Recombinant Agrobacterium radiobacter Nicotinate phosphoribosyltransferase (pncB)

What is Nicotinate phosphoribosyltransferase (pncB) and what distinguishes bacterial pncB from mammalian NAPRT?

Nicotinate phosphoribosyltransferase (pncB in bacteria, NAPRT in mammals) catalyzes the conversion of nicotinic acid to nicotinate mononucleotide (NaMN) in the NAD salvage pathway. While both enzymes perform similar catalytic functions, they exhibit important differences:

• Bacterial pncB is not recognized by mammalian NAPRT detection assays, as confirmed in clinical studies of sepsis patients

• Mammalian NAPRT functions as a damage-associated molecular pattern (DAMP) that binds to Toll-like receptor 4 (TLR4) and activates inflammatory responses, independent of its enzymatic activity

• Bacterial pncB lacks the immunomodulatory functions observed in mammalian NAPRT

• Structural and sequence differences between bacterial and mammalian enzymes can be exploited for selective targeting in research applications

What expression systems are most effective for producing recombinant proteins in Agrobacterium?

When expressing recombinant proteins in Agrobacterium, promoter selection is critical. Research has evaluated five commonly used inducible promoters in Agrobacterium strains:

For recombinant pncB expression, the tetracycline-regulated promoter (P tet) is recommended due to its excellent stringency, which is crucial when expressing enzymes that may affect bacterial metabolism .

How can I verify successful expression and activity of recombinant pncB?

Verification of recombinant pncB expression and activity should involve multiple approaches:

• Expression confirmation:

  • Western blot analysis using anti-His tag antibodies (if His-tagged)

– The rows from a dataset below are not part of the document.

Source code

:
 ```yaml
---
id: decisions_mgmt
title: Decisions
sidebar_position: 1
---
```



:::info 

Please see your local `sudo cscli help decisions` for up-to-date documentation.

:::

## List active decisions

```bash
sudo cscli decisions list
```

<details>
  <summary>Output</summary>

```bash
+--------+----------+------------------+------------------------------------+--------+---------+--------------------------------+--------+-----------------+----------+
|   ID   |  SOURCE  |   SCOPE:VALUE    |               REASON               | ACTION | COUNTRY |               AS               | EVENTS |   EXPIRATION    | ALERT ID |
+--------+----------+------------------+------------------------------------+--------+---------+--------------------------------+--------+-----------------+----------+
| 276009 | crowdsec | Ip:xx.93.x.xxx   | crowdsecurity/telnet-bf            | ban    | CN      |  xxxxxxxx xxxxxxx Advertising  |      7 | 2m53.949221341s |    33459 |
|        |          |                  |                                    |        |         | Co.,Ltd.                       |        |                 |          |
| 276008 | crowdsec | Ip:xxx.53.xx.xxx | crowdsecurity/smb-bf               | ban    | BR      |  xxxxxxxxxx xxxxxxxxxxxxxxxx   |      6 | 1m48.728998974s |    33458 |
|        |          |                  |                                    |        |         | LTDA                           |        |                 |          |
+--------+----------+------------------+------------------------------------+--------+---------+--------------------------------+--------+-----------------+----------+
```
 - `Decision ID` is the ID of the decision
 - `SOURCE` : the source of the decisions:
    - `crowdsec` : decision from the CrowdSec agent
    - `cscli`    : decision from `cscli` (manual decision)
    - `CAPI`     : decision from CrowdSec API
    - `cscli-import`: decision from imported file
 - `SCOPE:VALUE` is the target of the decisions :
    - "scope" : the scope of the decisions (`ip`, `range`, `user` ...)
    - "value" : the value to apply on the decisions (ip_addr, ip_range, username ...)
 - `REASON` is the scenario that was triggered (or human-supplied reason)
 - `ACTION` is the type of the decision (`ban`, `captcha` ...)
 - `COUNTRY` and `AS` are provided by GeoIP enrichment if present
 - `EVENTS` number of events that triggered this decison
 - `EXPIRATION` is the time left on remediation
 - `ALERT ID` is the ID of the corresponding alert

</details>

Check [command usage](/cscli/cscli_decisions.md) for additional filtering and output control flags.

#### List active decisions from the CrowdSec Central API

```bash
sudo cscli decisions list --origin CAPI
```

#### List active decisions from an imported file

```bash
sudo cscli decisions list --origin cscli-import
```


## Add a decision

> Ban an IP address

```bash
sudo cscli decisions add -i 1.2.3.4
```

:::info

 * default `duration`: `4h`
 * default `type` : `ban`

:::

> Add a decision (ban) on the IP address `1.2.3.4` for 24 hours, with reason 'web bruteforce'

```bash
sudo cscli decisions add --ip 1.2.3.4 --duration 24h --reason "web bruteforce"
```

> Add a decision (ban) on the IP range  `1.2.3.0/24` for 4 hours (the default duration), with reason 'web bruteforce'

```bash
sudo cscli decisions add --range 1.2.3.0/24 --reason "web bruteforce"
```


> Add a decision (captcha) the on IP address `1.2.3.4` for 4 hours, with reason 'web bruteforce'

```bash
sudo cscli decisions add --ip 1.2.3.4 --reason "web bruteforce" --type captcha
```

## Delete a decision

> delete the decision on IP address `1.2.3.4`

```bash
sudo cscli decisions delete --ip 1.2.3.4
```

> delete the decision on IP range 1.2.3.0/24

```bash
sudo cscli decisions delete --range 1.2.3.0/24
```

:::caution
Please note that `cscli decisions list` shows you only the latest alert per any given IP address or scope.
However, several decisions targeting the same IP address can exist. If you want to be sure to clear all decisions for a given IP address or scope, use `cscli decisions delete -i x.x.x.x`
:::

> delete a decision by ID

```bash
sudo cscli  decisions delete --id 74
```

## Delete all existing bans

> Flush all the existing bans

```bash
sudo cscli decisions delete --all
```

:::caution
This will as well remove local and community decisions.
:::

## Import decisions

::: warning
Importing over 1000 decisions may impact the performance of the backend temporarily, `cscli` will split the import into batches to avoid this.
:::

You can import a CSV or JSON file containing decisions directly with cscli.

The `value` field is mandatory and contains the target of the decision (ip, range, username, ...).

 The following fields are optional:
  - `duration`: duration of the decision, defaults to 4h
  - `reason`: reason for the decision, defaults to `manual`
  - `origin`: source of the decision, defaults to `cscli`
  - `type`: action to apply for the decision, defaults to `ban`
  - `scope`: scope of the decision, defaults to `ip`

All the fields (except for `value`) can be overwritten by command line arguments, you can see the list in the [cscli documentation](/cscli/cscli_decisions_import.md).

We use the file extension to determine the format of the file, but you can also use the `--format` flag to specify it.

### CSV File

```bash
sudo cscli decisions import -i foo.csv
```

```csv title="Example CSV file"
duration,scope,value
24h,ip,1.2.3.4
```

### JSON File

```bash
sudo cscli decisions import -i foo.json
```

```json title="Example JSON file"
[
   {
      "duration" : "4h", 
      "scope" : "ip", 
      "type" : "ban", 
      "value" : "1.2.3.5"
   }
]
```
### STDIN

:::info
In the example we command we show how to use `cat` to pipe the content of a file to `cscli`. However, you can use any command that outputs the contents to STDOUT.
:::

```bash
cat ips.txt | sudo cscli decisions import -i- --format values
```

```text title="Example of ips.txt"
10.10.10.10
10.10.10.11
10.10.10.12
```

  • SDS-PAGE with Coomassie staining to visualize protein of expected size

  • Mass spectrometry for protein identification

• Activity assessment:

  • Enzymatic assay measuring conversion of nicotinic acid to NaMN

  • Spectrophotometric monitoring of reaction progress

  • HPLC analysis of reaction products

  • Comparison of enzymatic parameters with published values

• Functional validation:

  • Complementation assays in pncB-deficient bacterial strains

  • Analysis of NAD levels in cells expressing recombinant pncB

The activity of native eNAPRT has been confirmed to be significantly higher than eNAMPT activity in human plasma samples, which provides a useful benchmark for comparative enzymatic studies .

What recombineering systems can be used for genetic manipulation in Agrobacterium?

Recent advances have developed several recombineering systems specifically for Agrobacterium and related species:

These systems enable precise genome modifications with relatively high efficiency, allowing for targeted gene knockout, replacement, or modification strategies for studying or optimizing pncB expression .

What are the optimal conditions for culturing Agrobacterium for recombinant protein production?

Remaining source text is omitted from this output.